Two years ago, the new Marriott Downtown Hartford opened, with great fanfare, next to the new Connecticut Convention Center. (The Center, incidentally, is a terrific facility if you have not visited and the hotel is pretty snazzy too.)  Over the next year, the fanfare was marked by labor pickets involving both facilities.  Then Marriott requested that the NLRB hold an election to determine if the hotel’s employees wanted to be represented by the union that was picketing.  Things have been quiet lately. So what happened?

Well, a brief primer. Shortly after the hotel and center opened, a UNITE HERE Local 217 representative asked  the hotel to "begin discussions about a Labor Peace agreement." A local Hartford ordinance requires, under various circumstances, that employers with development projects to sign an agreement with a union upon request. 

After months of back and forth on this issue, in April 2006, the union sent a letter to Marriott indicating that it would be "commencing an organizing drive" among the hotel’s employees and was "prepared to begin discussions to determine whether we might reach a ‘labor peace agreement’ setting ground rules for organizing." 

The Daily Labor Reports picks up the story from here:

Marriott then petitioned with NLRB seeking a representation election to determine whether the hotel’s employees wanted UNITE HERE to represent them. The union conducted a protest rally at the hotel and the convention center shortly thereafter.  One week later, NLRB Regional Director Peter B. Hoffman dismissed Marriott’s election petition, finding that the union had not made a present demand for recognition.
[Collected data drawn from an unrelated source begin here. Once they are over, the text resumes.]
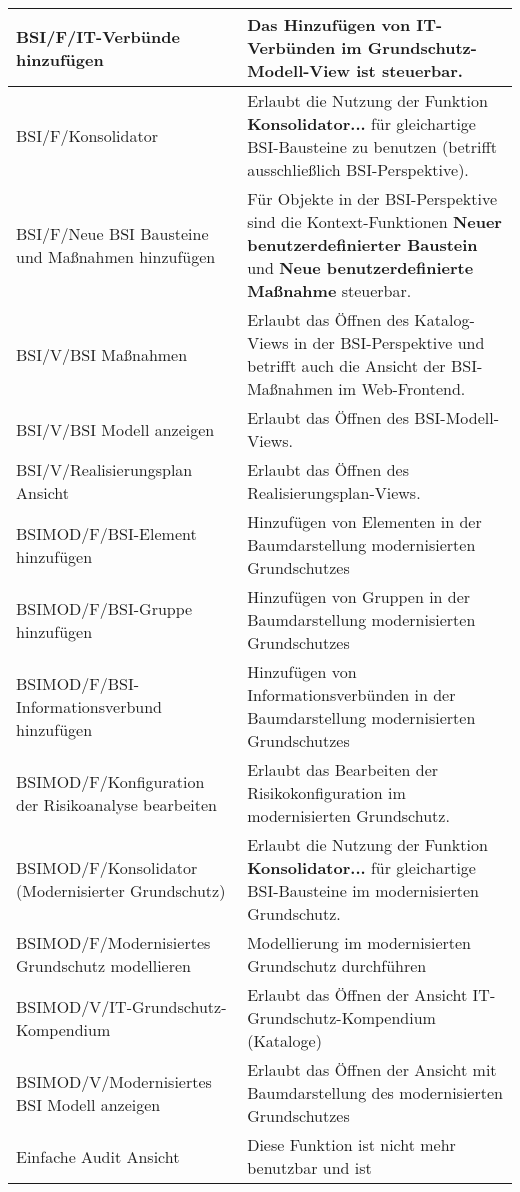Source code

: \documentclass[a4paper,10pt]{book}
\begin{document}
\begin{longtable}{| p{5cm} | p{6cm} |}
BSI/F/IT-Verbünde hinzufügen & Das Hinzufügen von IT-Verbünden im
Grundschutz-Modell-View ist steuerbar. \\[10pt] \hline
BSI/F/Konsolidator & Erlaubt die Nutzung der Funktion \textbf{Konsolidator...}
für gleichartige BSI-Bausteine zu benutzen (betrifft ausschließlich
BSI-Perspektive). \\[10pt] \hline
BSI/F/Neue BSI Bausteine und Maßnahmen hinzufügen & Für Objekte in der
BSI-Perspektive sind die Kontext-Funktionen \textbf{Neuer benutzerdefinierter
Baustein} und \textbf{Neue benutzerdefinierte Maßnahme} steuerbar. \\[10pt]
\hline
BSI/V/BSI Maßnahmen & Erlaubt das Öffnen des Katalog-Views in der
BSI-Perspektive und betrifft auch die Ansicht der BSI-Maßnahmen im
Web-Frontend. \\[10pt] \hline
BSI/V/BSI Modell anzeigen & Erlaubt das Öffnen des BSI-Modell-Views. \\[10pt]
\hline
BSI/V/Realisierungsplan Ansicht & Erlaubt das Öffnen des
Realisierungsplan-Views. \\[10pt] \hline
BSIMOD/F/BSI-Element hinzufügen & Hinzufügen von Elementen in der Baumdarstellung modernisierten Grundschutzes \\[10pt] \hline
BSIMOD/F/BSI-Gruppe hinzufügen & Hinzufügen von Gruppen in der Baumdarstellung modernisierten Grundschutzes \\[10pt] \hline
BSIMOD/F/BSI-Informationsverbund hinzufügen & Hinzufügen von Informationsverbünden in der Baumdarstellung modernisierten Grundschutzes \\[10pt] \hline
BSIMOD/F/Konfiguration der Risikoanalyse bearbeiten & Erlaubt das Bearbeiten der Risikokonfiguration im modernisierten Grundschutz. \\[10pt] \hline
BSIMOD/F/Konsolidator (Modernisierter Grundschutz) & Erlaubt die Nutzung der Funktion \textbf{Konsolidator...} für gleichartige BSI-Bausteine im modernisierten Grundschutz.\\[10pt] \hline
BSIMOD/F/Modernisiertes Grundschutz modellieren & Modellierung im modernisierten Grundschutz durchführen \\[10pt] \hline
BSIMOD/V/IT-Grundschutz-Kompendium & Erlaubt das Öffnen der Ansicht IT-Grundschutz-Kompendium (Kataloge) \\[10pt] \hline
BSIMOD/V/Modernisiertes BSI Modell anzeigen & Erlaubt das Öffnen der Ansicht mit Baumdarstellung des modernisierten Grundschutzes \\[10pt] \hline
Einfache Audit Ansicht & Diese Funktion ist nicht mehr benutzbar und ist

\end{longtable}
\end{document}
Marriott asked the National Labor Relations Board to review the regional director’s decision, arguing that the union "demanded" a card-check agreement, engaged in "representational picketing," and "invoked" a city ordinance that Marriott said applies only where a union has made a demand for recognition.  The Board granted review in August 2006 with great fanfare.

What began with a loud roar, has now ended softly — at least for now.  Last week, the NLRB quietly affirmed the Regional Director’s decision in a short and unpublished decision, according to the Daily Labor Reports.  The decision did not explain its rationale and indeed, a review of the NLRB’s website barely mentions the case. 

Marriott had asked for the Board to overrule New Otani Hotel & Garden, 331 N.L.R.B. 1078, 167 LRRM 1039 (2000).  In that case, the Board denied review of a regional director’s dismissal of an employer’s election petition and "held that a union’s informational picketing and its repeated requests for a neutrality and card-check agreement did not constitute a present demand for recognition."

Thus, for all of the speculation out there that the present makeup of the Board favors employers, this decision deflates such speculation. Given the opportunity to overrule precedent, the Board sidestepped the issue, at least for now. 

As for the Marriott Downtown Hartford, it remains to be seen what will happen there.  The picketing has quieted down from last year and both sides turned down the rhetoric as well.  Where they go from here will be up to them.